The mango-colored Bangkok Golden Thai is cramped and homey. Window-wrapped Thip Khao, practically aglow with tangerine-colored chairs, is dressier in every way, and it comes with a central bar that knows it has to pour more than Singha if it wants to be taken seriously in the city in 2015. Cue the Salty Rooster — amaro, grapefruit juice, a dash of sea salt flavored with Campari — which meets the lips like a pisco sour with its frothy cap of egg whites.

Order a few dishes at a time. The food comes out speed-date fast, and if you’re not careful, dinner can be over in the time it takes you to read your horoscope. This cooking deserves more than 20 minutes of consideration.

That wasn’t so much the case when Thip Khao opened in December. Initially, some lackluster plates left the kitchen, even with the head chef present. Fried watercress with shrimp, mango and tamarind sauce was, counter to the Laotian preference, cloying in its sweetness, while the pork sausage served with peanuts and ginger lacked the springiness and zest of the version served at Bangkok Golden Thai.

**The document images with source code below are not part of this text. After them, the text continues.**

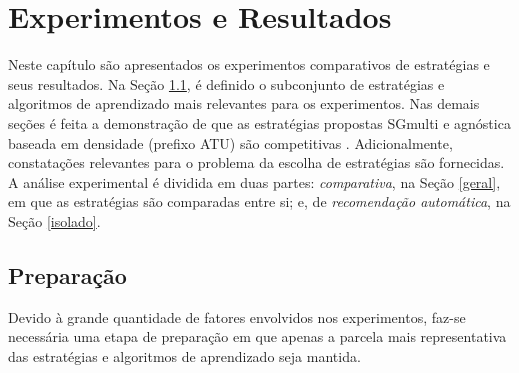 \chapter{Experimentos e Resultados}\label{experimentos}
Neste capítulo são apresentados os experimentos comparativos de estratégias
e seus resultados.
Na Seção \ref{prep}, é definido o subconjunto de estratégias e algoritmos de aprendizado
mais relevantes para os experimentos.
Nas demais seções é feita a demonstração de que as estratégias propostas SGmulti e
agnóstica baseada em densidade (prefixo ATU) são competitivas .
Adicionalmente, constatações relevantes para o problema da escolha de estratégias
são fornecidas.
A análise experimental é dividida em duas partes: 
\textit{comparativa}, na Seção \ref{geral}, em que as estratégias são comparadas
entre si;
e, de \textit{recomendação automática},
na Seção \ref{isolado}.

\section{Preparação} \label{prep}
Devido à grande quantidade de fatores envolvidos nos experimentos,
faz-se necessária uma etapa de preparação em que apenas
a parcela mais representativa das estratégias e algoritmos de aprendizado
seja mantida.

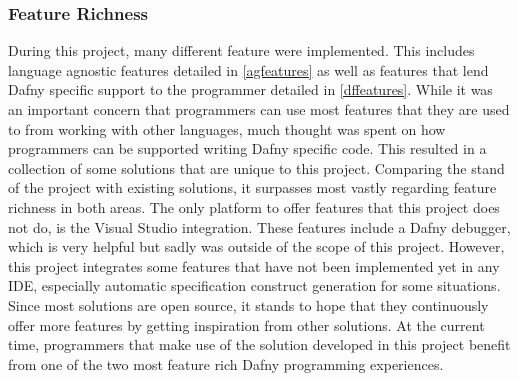 \subsubsection{Feature Richness}
During this project, many different feature were implemented. This includes language agnostic features detailed in \ref{agfeatures} as well as features that lend Dafny specific support to the programmer detailed in \ref{dffeatures}. While it was an important concern that programmers can use most features that they are used to from working with other languages, much thought was spent on how programmers can be supported writing Dafny specific code. This resulted in a collection of some solutions that are unique to this project. \newline
Comparing the stand of the project with existing solutions, it surpasses most vastly regarding feature richness in both areas. The only platform to offer features that this project does not do, is the Visual Studio integration. These features include a Dafny debugger, which is very helpful but sadly was outside of the scope of this project. However, this project integrates some features that have not been implemented yet in any IDE, especially automatic specification construct generation for some situations. \newline
Since most solutions are open source, it stands to hope that they continuously offer more features by getting inspiration from other solutions. At the current time, programmers that make use of the solution developed in this project benefit from one of the two most feature rich Dafny programming experiences. 



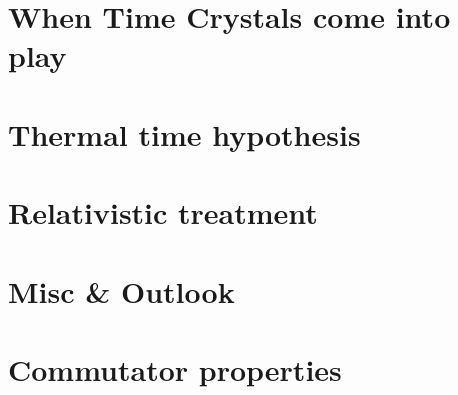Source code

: \iftodo
\chapter{When Time Crystals come into play}

\fi

\iftodo
\chapter{Thermal time hypothesis}

\fi

\chapter{Relativistic treatment}


\iftodo
\chapter{Misc \& Outlook}

\fi

\appendix
\chapter{Commutator properties}


\printbibliography[heading=bibintoc]


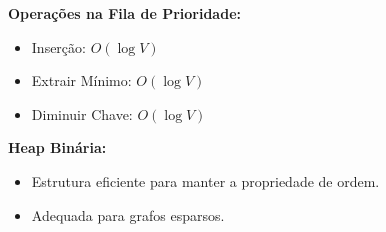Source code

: \documentclass[preview]{standalone}
\begin{document}
\begin{center}
\textbf{Operações na Fila de Prioridade:}
            \begin{itemize}
                \item Inserção: $O(\log V)$
                \item Extrair Mínimo: $O(\log V)$
                \item Diminuir Chave: $O(\log V)$
            \end{itemize}
            
            \textbf{Heap Binária:} 
            \begin{itemize}
                \item Estrutura eficiente para manter a propriedade de ordem.
                \item Adequada para grafos esparsos.
            \end{itemize}
\end{center}
\end{document}
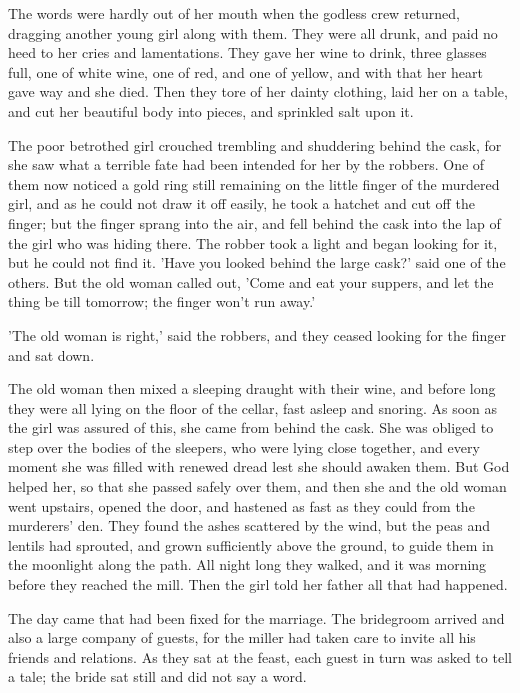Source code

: \documentclass[12pt]{book}
\begin{document}
The words were hardly out of her mouth when the godless crew returned,
dragging another young girl along with them. They were all drunk, and
paid no heed to her cries and lamentations. They gave her wine to
drink, three glasses full, one of white wine, one of red, and one of
yellow, and with that her heart gave way and she died. Then they tore
of her dainty clothing, laid her on a table, and cut her beautiful
body into pieces, and sprinkled salt upon it.

The poor betrothed girl crouched trembling and shuddering behind the
cask, for she saw what a terrible fate had been intended for her by
the robbers. One of them now noticed a gold ring still remaining on
the little finger of the murdered girl, and as he could not draw it
off easily, he took a hatchet and cut off the finger; but the finger
sprang into the air, and fell behind the cask into the lap of the girl
who was hiding there. The robber took a light and began looking for
it, but he could not find it. 'Have you looked behind the large cask?'
said one of the others. But the old woman called out, 'Come and eat
your suppers, and let the thing be till tomorrow; the finger won't run
away.'

'The old woman is right,' said the robbers, and they ceased looking
for the finger and sat down.

The old woman then mixed a sleeping draught with their wine, and
before long they were all lying on the floor of the cellar, fast
asleep and snoring. As soon as the girl was assured of this, she came
from behind the cask. She was obliged to step over the bodies of the
sleepers, who were lying close together, and every moment she was
filled with renewed dread lest she should awaken them. But God helped
her, so that she passed safely over them, and then she and the old
woman went upstairs, opened the door, and hastened as fast as they
could from the murderers' den. They found the ashes scattered by the
wind, but the peas and lentils had sprouted, and grown sufficiently
above the ground, to guide them in the moonlight along the path. All
night long they walked, and it was morning before they reached the
mill. Then the girl told her father all that had happened.

The day came that had been fixed for the marriage. The bridegroom
arrived and also a large company of guests, for the miller had taken
care to invite all his friends and relations. As they sat at the
feast, each guest in turn was asked to tell a tale; the bride sat
still and did not say a word.
\end{document}
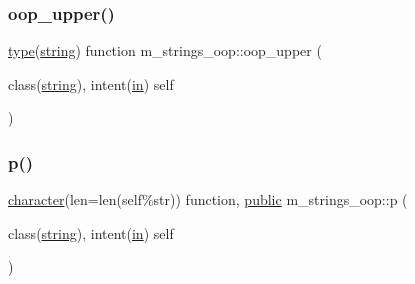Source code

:\subsubsection{\texorpdfstring{oop\+\_\+upper()}{oop\_upper()}}
{\footnotesize\ttfamily \hyperlink{stop__watch_83_8txt_a70f0ead91c32e25323c03265aa302c1c}{type}(\hyperlink{structm__strings__oop_1_1string}{string}) function m\+\_\+strings\+\_\+oop\+::oop\+\_\+upper (\begin{DoxyParamCaption}\item[{class(\hyperlink{structm__strings__oop_1_1string}{string}), intent(\hyperlink{M__journal_83_8txt_afce72651d1eed785a2132bee863b2f38}{in})}]{self }\end{DoxyParamCaption})\hspace{0.3cm}{\ttfamily [private]}}

\mbox{\label{namespacem__strings__oop_a456e651940e317c7bc885d95458c7fcb}} 
\subsubsection{\texorpdfstring{p()}{p()}}
{\footnotesize\ttfamily \hyperlink{option__stopwatch_83_8txt_abd4b21fbbd175834027b5224bfe97e66}{character}(len=len(self\%str)) function, \hyperlink{M__stopwatch_83_8txt_a2f74811300c361e53b430611a7d1769f}{public} m\+\_\+strings\+\_\+oop\+::p (\begin{DoxyParamCaption}\item[{class(\hyperlink{structm__strings__oop_1_1string}{string}), intent(\hyperlink{M__journal_83_8txt_afce72651d1eed785a2132bee863b2f38}{in})}]{self }\end{DoxyParamCaption})}

\mbox{\label{namespacem__strings__oop_a64192a93804fcb61ca59725245ee85c2}} 

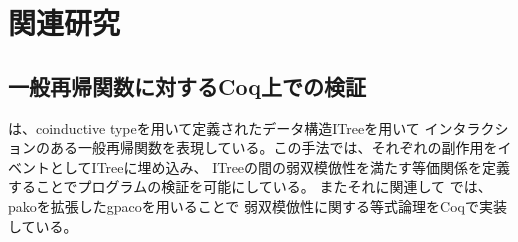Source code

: \documentclass[japanese]{jssst_ppl}
\theoremstyle{definition}
\begin{document}
  \iffalse
    \begin{verbatim}
  |《 rewrite under cnew mlint 1 >>= by bindfwB》|
  factdts_aux n a >> (cget a >>= [eta Ret])
  |《 fixpointE 》|
  cget a >>=
  (fun x : coq_type N ml_int => (cput a (fact n * x) >> Ret tt) >> (cget a >>= [eta Ret]))
  |《 rewrite under cget a >>= by eqbind》|
  (cput a (fact n * x) >> Ret tt) >> (cget a >>= [eta Ret])
  |《 fixpointE 》|
  cput a (fact n * x) >> (cget a >>= [eta Ret])
  |《 over 》|
  cnew ml_int 1 >>=
  (fun a : loc ml_int =>
   cget a >>=
   (fun x : coq_type N ml_int => cput a (fact n * x) >> (cget a >>= [eta Ret])))
   |《 fixpointE 》|
   cnew ml_int (fact n) >>= (fun r : loc ml_int => cget r >>= [eta Ret])

\end{verbatim}
  \fi

  \iffalse
    |《 rewrite under cnew ml_int 1 >>= by bindfwB》|
    factdts_aux n a >> (cget a >>= [eta Ret])
    |《 fixpointE 》|
    cget a >>=
    (fun x : coq_type N ml_int => (cput a (fact n * x) >> Ret tt) >> (cget a >>= [eta Ret]))
    |《 rewrite under cget a >>= by eq_bind》|
    (cput a (fact n * x) >> Ret tt) >> (cget a >>= [eta Ret])
    |《 fixpointE 》|
    cput a (fact n * x) >> (cget a >>= [eta Ret])
    |《 over 》|
    cnew ml_int 1 >>=
    (fun a : loc ml_int =>
    cget a >>=
    (fun x : coq_type N ml_int => cput a (fact n * x) >> (cget a >>= [eta Ret])))
    |《 fixpointE 》|
    cnew ml_int (fact n) >>= (fun r : loc ml_int => cget r >>= [eta Ret])

  \fi
\fi

\section{関連研究}
\subsection{一般再帰関数に対するCoq上での検証}
\cite{10.1145/3371119}は、coinductive typeを用いて定義されたデータ構造ITreeを用いて
インタラクションのある一般再帰関数を表現している。この手法では、それぞれの副作用をイベントとしてITreeに埋め込み、
ITreeの間の弱双模倣性を満たす等価関係を定義することでプログラムの検証を可能にしている。
またそれに関連して
\cite{10.1145/3372885.3373813}では、pakoを拡張したgpacoを用いることで
弱双模倣性に関する等式論理をCoqで実装している。

\end{document}
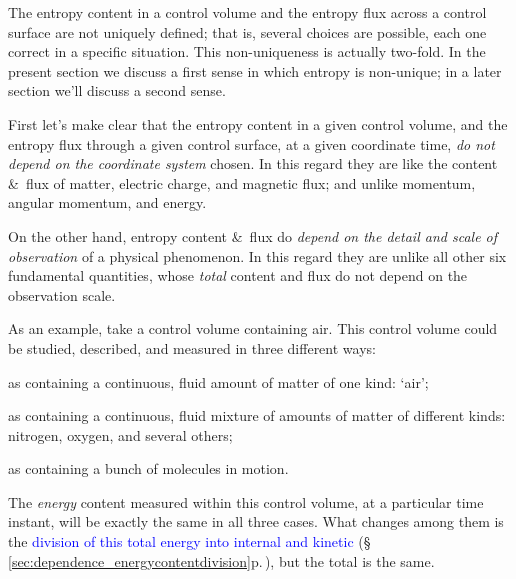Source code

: \documentclass[a4paper,12pt,%
onecolumn,oneside,%
british%
]{memoir}
\newcommand*{\amp}{\&}
\renewcommand*{\|}[1][]{\nonscript\:#1\vert\nonscript\:\mathopen{}}
\newcommand*{\sect}{\S}%
\renewcommand*{\autoref}[3][\sect\,\ref]{\textcolor{blue}{#3} {\color{blue}\scriptsize(\faIcon[regular]{eye}\;#1{#2}\;p.\,\pageref{#2})}}
\begin{document}
The entropy content in a control volume and the entropy flux across a control surface are not uniquely defined; that is, several choices are possible, each one correct in a specific situation. This non-uniqueness is actually two-fold. In the present section we discuss a first sense in which entropy is non-unique; in a later section we'll discuss a second sense.

First let's make clear that the entropy content in a given control volume, and the entropy flux through a given control surface, at a given coordinate time, \emph{do not depend on the coordinate system} chosen. In this regard they are like the content \amp\ flux of matter, electric charge, and magnetic flux; and unlike momentum, angular momentum, and energy.

On the other hand, entropy content \amp\ flux do \emph{depend on the detail and scale of observation} of a physical phenomenon. In this regard they are unlike all other six fundamental quantities, whose \emph{total} content and flux do not depend on the observation scale.

As an example, %
take a control volume containing air. This control volume could be studied, described, and measured in three different ways:
\begin{enumerate*}[label=(\alph*)]
\item as containing a continuous, fluid amount of matter of one kind: \enquote*{air}; \item as containing a continuous, fluid mixture of amounts of matter of different kinds: nitrogen, oxygen, and several others; \item as containing a bunch of molecules in motion.
\end{enumerate*}

The \emph{energy} content measured within this control volume, at a particular time instant, will be exactly the same in all three cases. What changes among them is the \autoref{sec:dependence_energycontentdivision}{division of this total energy into internal and kinetic}, but the total is the same.
\end{document}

Koi pah is tilapia ceviche marinated in lime juice, fish sauce, lemongrass and more, everything eaten with sticky rice. (Dixie D. Vereen/For The Washington Post)

Time has smoothed out some rough patches. These days, the aforementioned sour soup delivers more tang. Once routine and flabby, the fried quail now shatters, spurting juices as you devour every last golden crumb.

Don’t take just my word. A food fan doesn’t have to go to a pop-up, Union Market or a charity cook-off to see the industry’s young Turks. Plenty of these chefs — Mike Isabella of Kapnos, Cedric Maupillier of Mintwood Place, Jeremiah Langhorne of the future Dabney — are spending their off-hours here, knocking back a style of cooking that, with luck, catches fire.

Convenience is part of the attraction. Unlike Little Serow, says Maupillier, Thip Khao is “spicy without the line!”

Correction: A previous version of this review referred to baskets of steamed jasmine rice, instead of sticky rice.

Thip Khao in Columbia Heights is the sister restaurant to Bangkok Golden Thai in Falls Church, which offered Laotian options to guests in the know. (Dixie D. Vereen/For The Washington Post)

2 stars

Location: 3462 14th St. NW. 202-387-5426.

Open: Dinner 5 to 10 p.m. Sunday, Monday, Wednesday and Thursday, 5 to 11 p.m. Friday and Saturday; brunch 11 a.m. to 3 p.m. weekends. Closed Tuesday.

Prices: Appetizers $5 to $13, main courses $9 to $19.

Sound check: 64 decibels/Conversation is easy.